Los grupos de estudio de las obras de Lacan que hizo Germán García, al principio, en unas oficinas de Fogwill, fueron de los tantos actos de resistencia civil durante la dictadura. Allí se podía interrogar lo que la política había puesto entre paréntesis –su vínculo con la subjetividad y el deseo. Pasaron por ahí Eduardo Grüner, Omar Chaban, Emeterio Cerro, Eduardo Fernández, destinos bifurcados con la memoria de esa voz siempre firme aunque belicosa. El amor preceptor es el del semejante con un más de experiencia en saberes imbenditos. Puede ser el de quien pasa los primeros libros prohibidos, el que sabe leer en nuestro deseo y predica con el contra ejemplo, como la querida Lohana Berkins, desaforida travestiarca, o con José Sbarra sus noches y su plástico cruel. No transmite autoridad como el maestro. O la autoridad rompe sus propios términos “La práctica de autoridad –dice la feminista María Luisa Muraro– consiste en que una persona «hace crecer» a otra con los conocimientos que posee pero, a diferencia del poder, la autoridad no se impone, se reconoce. La persona interesada es quien tiene que reconocer la autoridad, no se puede imponer ni obligar, debe surgir libremente”. La autoridad,  es relacional , entre nos y no entre vos y yo-yo.

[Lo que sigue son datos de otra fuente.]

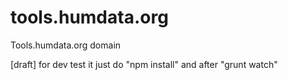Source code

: # tools.humdata.org
Tools.humdata.org domain

[draft]
 for dev test it just do "npm install" and after "grunt watch"
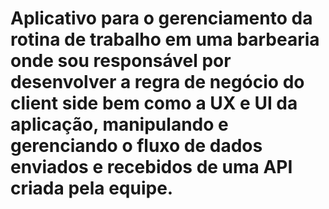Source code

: # Aplicativo para o gerenciamento da rotina de trabalho em uma barbearia onde sou responsável por desenvolver a regra de negócio do client side bem como a UX e UI da aplicação, manipulando e gerenciando o fluxo de dados enviados e recebidos de uma API criada pela equipe.
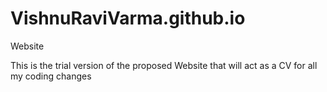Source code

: # VishnuRaviVarma.github.io
Website

This is the trial version of the proposed Website that will act as a CV for all my coding changes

El amor preceptor no se sublima se vive, se toca, se acaricia. Puede estar en la institución pero viviéndolo como fuera de esta. Y ahora termino de improvisar. Váyanse si es que ya no se han ido, Y antes de compartir en la marcha el “no al veto” besen a quien no se atreven todavía a llamar “preceptor” –esa palabra tan antigua– pero sí “amor”. Y otra vez GRACIAS, MUCHAS GRACIAS.